Comment cultiver la conscience de ses richesses, de ce que l’on a ou de ce qui est? Nous sommes spontanément beaucoup plus enclins à développer la conscience de ce que l’on a pas ou de ce que l’on est plus, ou de ce que l’on est en train de perdre.

L’enjeu est plutôt de trouver des moyens que nous nous réjouissions de ce qui est encore. Comment cultiver cette conscience de l’être plutôt que celle du rien ?
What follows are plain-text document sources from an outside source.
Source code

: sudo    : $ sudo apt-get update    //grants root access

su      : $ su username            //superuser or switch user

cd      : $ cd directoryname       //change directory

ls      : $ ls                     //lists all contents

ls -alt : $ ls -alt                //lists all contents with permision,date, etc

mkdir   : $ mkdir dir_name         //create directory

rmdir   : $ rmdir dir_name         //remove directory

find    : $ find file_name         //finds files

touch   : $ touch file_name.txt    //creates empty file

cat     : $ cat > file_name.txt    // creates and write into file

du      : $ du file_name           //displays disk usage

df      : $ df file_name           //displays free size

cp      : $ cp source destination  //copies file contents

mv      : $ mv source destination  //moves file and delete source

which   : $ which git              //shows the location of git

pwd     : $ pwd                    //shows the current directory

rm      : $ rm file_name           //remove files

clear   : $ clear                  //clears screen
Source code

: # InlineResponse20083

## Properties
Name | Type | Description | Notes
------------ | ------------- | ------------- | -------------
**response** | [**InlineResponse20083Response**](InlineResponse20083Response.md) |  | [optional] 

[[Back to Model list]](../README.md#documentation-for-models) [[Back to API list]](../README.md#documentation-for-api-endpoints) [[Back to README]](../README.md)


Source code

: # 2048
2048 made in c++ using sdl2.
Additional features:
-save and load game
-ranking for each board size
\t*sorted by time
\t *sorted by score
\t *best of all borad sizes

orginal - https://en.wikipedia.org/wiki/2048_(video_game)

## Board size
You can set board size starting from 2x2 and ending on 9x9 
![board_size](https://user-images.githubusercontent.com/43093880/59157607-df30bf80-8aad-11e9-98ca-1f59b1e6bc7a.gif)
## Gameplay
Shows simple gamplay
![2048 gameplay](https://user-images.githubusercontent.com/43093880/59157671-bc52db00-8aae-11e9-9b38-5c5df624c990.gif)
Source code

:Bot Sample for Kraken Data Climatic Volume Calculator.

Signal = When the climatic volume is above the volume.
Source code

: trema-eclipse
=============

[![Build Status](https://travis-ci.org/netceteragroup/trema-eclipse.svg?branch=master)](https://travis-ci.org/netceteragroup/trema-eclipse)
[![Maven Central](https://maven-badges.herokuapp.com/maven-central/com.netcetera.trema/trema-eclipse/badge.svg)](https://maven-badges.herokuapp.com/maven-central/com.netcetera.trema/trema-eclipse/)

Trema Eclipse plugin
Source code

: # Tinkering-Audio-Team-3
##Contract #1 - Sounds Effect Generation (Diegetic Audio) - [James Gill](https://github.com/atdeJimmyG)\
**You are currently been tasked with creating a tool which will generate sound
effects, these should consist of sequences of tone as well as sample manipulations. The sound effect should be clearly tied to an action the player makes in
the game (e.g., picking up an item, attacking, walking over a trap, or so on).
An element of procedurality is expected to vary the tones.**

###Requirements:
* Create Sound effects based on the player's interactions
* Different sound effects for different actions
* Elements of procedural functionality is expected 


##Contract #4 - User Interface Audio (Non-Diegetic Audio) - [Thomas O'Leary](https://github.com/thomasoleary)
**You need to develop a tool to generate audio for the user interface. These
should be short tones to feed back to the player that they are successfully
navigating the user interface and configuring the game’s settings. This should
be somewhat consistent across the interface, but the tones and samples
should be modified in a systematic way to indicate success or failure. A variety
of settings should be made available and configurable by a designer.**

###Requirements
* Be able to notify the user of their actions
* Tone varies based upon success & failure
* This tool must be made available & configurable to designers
Je prends un exemple lié à l’écologie et à un débat qui opposait récemment le chercheur en écologie Michel Loreau et un député européen socialiste. Ce dernier se réjouissait que l’Europe est occupée de développer un arsenal juridique de protection de la nature, sans doute un des plus avancés et des plus complets au niveau mondial.  Le scientifique de faire la remarque que l’Europe ne représente plus qu’environ 2% de la biodiversité mondiale tant l’action humaine a détruit la biodiversité existante en Europe. La plus grande partie de la biodiversité se trouve actuellement dans les zones tropicales. En fait, l’attitude de l’Europe, c’est un peu l’hôpital qui se moque de la charité.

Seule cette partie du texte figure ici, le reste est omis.